The situation we are in is $$f(\mathbf{x}^{(i)}, \mathbf{z}, \theta) = \log p(\mathbf{x}^{(i)} | \mathbf{z}; \theta)$$. Here, the training data, having been observed is fixed at $$\mathbf{x} = \mathbf{x}^{(i)}$$, but now $$f(\mathbf{x}^{(i)}, \mathbf{z}, \theta)$$ can freely vary in both the parameter $$\theta$$ and also in the latent variable $$\mathbf{z}$$. Additionally, the output of this function is now random, and this is due solely to one of its inputs, the latent variable $$\mathbf{z}$$, being random. Hence the key distinction to be aware of is that we are not conditioning on an observation of the latent variable $$\mathbf{z}^{(i)}$$, rather, conditioning on the latent random variable $$\mathbf{z}$$.

The key distinction I believe you are overlooking is that of conditioning on a random variable, and conditioning on an observed value of a random variable.

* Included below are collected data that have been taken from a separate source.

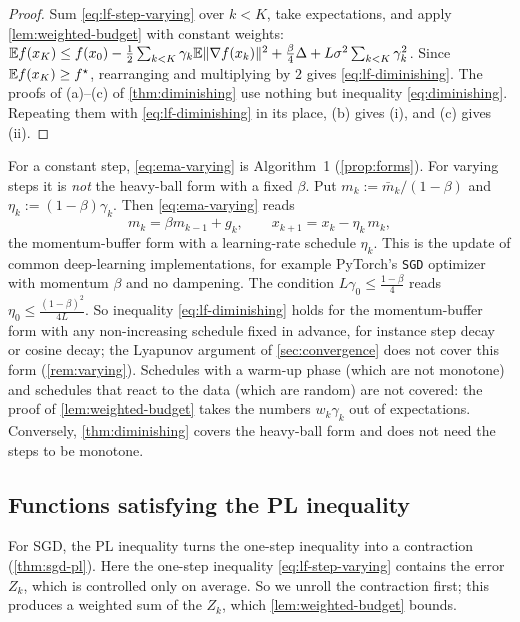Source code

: \begin{proof}
Sum \eqref{eq:lf-step-varying} over $k<K$, take expectations, and apply
\cref{lem:weighted-budget} with constant weights:
$\E f(x_K)\le f(x_0)-\frac12\sum_{k<K}\gamma_k\E\norm{\nabla f(x_k)}^2+\frac\beta4\Dlt+L\sigma^2\sum_{k<K}\gamma_k^2$.
Since $\E f(x_K)\ge\fs$, rearranging and multiplying by $2$ gives \eqref{eq:lf-diminishing}.
The proofs of (a)--(c) of \cref{thm:diminishing} use nothing but inequality
\eqref{eq:diminishing}. Repeating them with \eqref{eq:lf-diminishing} in its place, (b)
gives (i), and (c) gives (ii).
\end{proof}

\begin{remark}\label{rem:which-algorithm}
For a constant step, \eqref{eq:ema-varying} is Algorithm~1 (\cref{prop:forms}). For
varying steps it is \emph{not} the heavy-ball form with a fixed $\beta$. Put
$m_k:=\bar m_k/(1-\beta)$ and $\eta_k:=(1-\beta)\gamma_k$. Then \eqref{eq:ema-varying} reads
\[
  m_k=\beta m_{k-1}+g_k,\qquad x_{k+1}=x_k-\eta_k\,m_k ,
\]
the momentum-buffer form with a learning-rate schedule $\eta_k$. This is the update of
common deep-learning implementations, for example PyTorch's \texttt{SGD} optimizer with
momentum $\beta$ and no dampening. The condition $L\gamma_0\le\frac{1-\beta}{4}$ reads
$\eta_0\le\frac{(1-\beta)^2}{4L}$. So inequality \eqref{eq:lf-diminishing} holds for the momentum-buffer form with any
non-increasing schedule fixed in advance, for instance step decay or cosine decay; the
Lyapunov argument of \cref{sec:convergence} does not cover this form (\cref{rem:varying}).
Schedules with a warm-up phase (which are not monotone) and schedules that react to the
data (which are random) are not covered: the proof of \cref{lem:weighted-budget} takes the
numbers $w_k\gamma_k$ out of expectations. Conversely, \cref{thm:diminishing} covers the
heavy-ball form and does not need the steps to be monotone.
\end{remark}

\subsection{Functions satisfying the PL inequality}

For SGD, the PL inequality turns the one-step inequality into a contraction
(\cref{thm:sgd-pl}). Here the one-step inequality \eqref{eq:lf-step-varying} contains the
error $Z_k$, which is controlled only on average. So we unroll the contraction first; this
produces a weighted sum of the $Z_k$, which \cref{lem:weighted-budget} bounds.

Now what you are doing when taking expectation with respect to $$q(\mathbf{z} | \mathbf{x}^{(i)}; \phi)$$ is that you are 'averaging out the randomness' of the unknown latent variable $$\mathbf{z}$$ altogether. Meaning that computing the expectation

\begin{align} \mathbb{E}_{q(\mathbf{z} | \mathbf{x}^{(i)}; \phi)}[\log p_{\theta}(\mathbf{x}^{(i)} | \mathbf{z})] &= \int_{\mathbb{R}^d} q(\mathbf{z} | \mathbf{x}^{(i)}; \phi) \log p(\mathbf{x}^{(i)} | \mathbf{z}; \theta) d \mathbf{z} \\ &= h(\phi, \theta) \end{align}

Will give you a deterministic function $$h$$ that can only vary in the model parameter $$\theta$$ and the variational parameter $$\phi$$, both of which, in the initial parts of the paper, are not treated as random variables, rather global parameters we'd like to estimate.

As a sanity check, if you go back to the main equation, note the evidence lower bound evaluated at training data point $$i$$ is denoted as $$\mathcal{L}(\theta, \phi; \mathbf{x}^{(i)})$$, and the fact that as specified, it can only freely vary in $$\theta$$ and $$\phi$$.

• Thank you for the reply. The part confuses me is that in f(z) 'z' plays the role of a condition which seems like it is fixed?